And furthermore, if you don't have a business, a HIPAA Business Associate Agreement with the service provider, you're violating the HIPAA Business Associate rule, you aren't upholding the ethical standards as well because you need to be vetting who you are sharing client info with. So, that is technically a violation of the HIPAA standards, and also, really the ethics standards. 

And that's one of the most common violations that occurs, is not having Business Associate Agreements in place when a business associate relationship is present with a service provider, and it is one of the most frequently kind of penalized violations as well. 

And so, there is real risk exposure. And of course, it can range from, you know, small, normally, when we're talking with solo practitioners, there is no such thing as the HIPAA police, right? And that's also a misconception that I think ends up creating a lot of fear, that's not adaptive. We want folks to see the value and benefit in the compliance process, and what it provides to them in terms of, you know, security, as well for your practice and ability to continue to operate. We'd like to say [PH 00:12:38] CYA is self-care, right? And that peace of mind then frees you up to focus on client care, which is why you became a therapist not to jump through regulatory hoops or be lying awake at night thinking, "Oh, no, I don't know, if I'm doing this right, if I've got risk exposure." It's just better to know that you have your bases covered. And then, that frees up a lot of capacity. 

So, we don't want to be trying to mobilize folks to engage the compliance process out of fear of fines or penalties. The reality is that what we typically see for solo practitioners and even group practices, but a little less so with group practices, is that in the instance of being found to have had a HIPAA violation, or have a breach that you need to report, typically, the response is going to be requiring that you get in compliance and full documented compliance, you know? Do you have a thorough and accurate HIPAA security risk analysis?" Do you have a risk mitigation plan that you are implementing? Do you have written policies, security policies, and procedures that specify how your practice is meeting each of the applicable standards?

So. it's typically remedial unless it's, you know, willingly, intentionally negligent, and malicious. But it does have consequences. And the consequences that are, I think, even more impactful than having to go through the process of, you know, discovering there was a breach, filing a breach report, and all the angst that that generates, is having to notify clients that their information has not been secured according to the obligations that you have told them you are subject to and that you're upholding. And that breaks trust, right?
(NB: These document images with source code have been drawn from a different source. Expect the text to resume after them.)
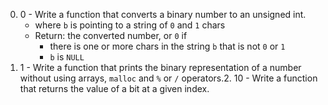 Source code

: 0. 0 - Write a function that converts a binary number to an unsigned int.
	* where `b` is pointing to a string of `0` and `1` chars
	* Return: the converted number, or `0` if
		* there is one or more chars in the string `b` that is not `0` or `1`
		* `b` is `NULL`
1. 1 - Write a function that prints the binary representation of a number without using arrays, `malloc` and `%` or `/` operators.2. 10 - Write a function that returns the value of a bit at a given index.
And that's a crucial element in having an effective therapeutic lens. 

So, I think it's a lot more mobilizing to engage the compliance process if we're thinking about it in terms of, I don't want to break trust with clients, I don't want to have to tell them that actions I took or lack of actions have resulted in their information being compromised and falling into, you know, the hands of the scum and villainy that exists on the internet, and that I don't know fully what the implications of that information getting out could be. So, that's kind of how we frame it and approach it, typically. 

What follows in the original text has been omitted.